For Commander Ga, or whoever he really was, he thought he’d finished with a life of tunnels. This tunnel was a small one—large enough to stand inside, sure, but barely fifteen meters in length, just enough to travel under the front yard and perhaps under the road. Inside were barrels of supplies for the next Arduous March. There was a single lightbulb and a single chair. There was a large collection of DVDs, though no sign of a screen on which to view them. Yet he was happy listening to the boy above blow the wobbly notes of his taegum. It was bliss to hear the pluckings of a mother teaching her daughter the melancholy way of the gayageum—he could picture their choson-ots spread wide across the floor as they leaned into the sorrowful notes. Late at night, the actress paced behind the closed doors of the bedroom, and in his tunnel, Commander Ga could almost watch her feet fall, so closely did he follow her movements. In his mind, he mapped the bedroom based on how many steps she took between the window and the door, and by the way she moved around certain objects, he was sure of the location of her bed and wardrobe and vanity. It was almost as if he were in the chamber with her.

On the morning of the fourteenth day, he had accepted that this was how his life might continue for a long time, and he was at peace with that, but little did he know a dove was headed his way with a most glorious message in its beak. Loosed from the capital, the dove’s wings fluttered above the Taedong River, turning in its bends sweet and green, while along the banks patriots and virgins strolled hand in hand. The dove swooped through girls from a Juche Youth Troop, skipping along in their darling uniforms, axes over their shoulders, heading to chop wood in Mansu Park. With delight, the white bird barrel-rolled through the May Day Stadium, largest in the world, then clapped its wings in pride over the great red flame of the Tower of Juche! Then up, up Mount Taesong, bending a wing in greeting toward the flamingos and peacocks in the Central Zoo, before veering wide from the electric fences surrounding the botanical gardens, ready to repel the next American sneak attack. A single, patriotic tear was shed above the Revolutionary Martyrs’ Cemetery, and then the dove was on Sun Moon’s windowsill, dropping the note in her hand.

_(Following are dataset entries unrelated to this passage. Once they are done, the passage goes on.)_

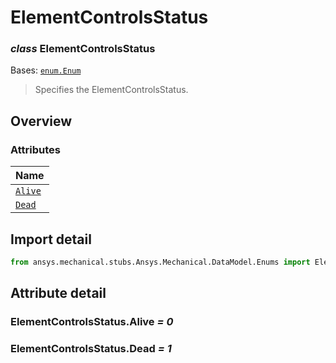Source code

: # ElementControlsStatus

<a id="ElementControlsStatus"></a>

### *class* ElementControlsStatus

Bases: [`enum.Enum`](https://docs.python.org/3/library/enum.html#enum.Enum)

> Specifies the ElementControlsStatus.

> <!-- !! processed by numpydoc !! -->

<a id="overview"></a>

## Overview

### Attributes

| Name |
| ------------------------------------------- |
| [`Alive`](#ElementControlsStatus.Alive) |
| [`Dead`](#ElementControlsStatus.Dead) |

<a id="import-detail"></a>

## Import detail

```python
from ansys.mechanical.stubs.Ansys.Mechanical.DataModel.Enums import ElementControlsStatus
```

<a id="attribute-detail"></a>

## Attribute detail

<a id="ElementControlsStatus.Alive"></a>

### ElementControlsStatus.Alive *= 0*

<a id="ElementControlsStatus.Dead"></a>

### ElementControlsStatus.Dead *= 1*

Commander Ga looked up when the trapdoor to the tunnel was opened and Sun Moon leaned down, her robe opening slightly, the glory of a whole nation seemingly enbosomed in her generous womanliness. She read the note: “It is time, Commander Ga, to return to work.”

The driver was waiting to take Commander Ga into the most beautiful city in the world—observe its wide streets and tall buildings, try to find a single item of trash or stray mark of graffiti! Graffiti, citizens, is the name for the way capitalists deface their public buildings. Here are no annoying advertisements, cellular phones, or planes in the sky. And try to take your eyes off our traffic girls!

Soon Commander Ga was on the third floor of Building 13, the most modern office complex in the world. Whoosh, whoosh went the vacuum tubes all around him. Flicker, flicker went the green computer screens. He found his desk on the third floor, then turned his nameplate inward, as if to remind himself that he was Commander Ga and his job was Minister of Prison Mines, that it was he who was in charge of the finest prison system in the world. Ah, there is no prison like a North Korean prison—so productive, so conducive to personal reflection. Prisons in the South are filled with jukeboxes and lipstick, places where men sniff glue and ripen each other’s fruit!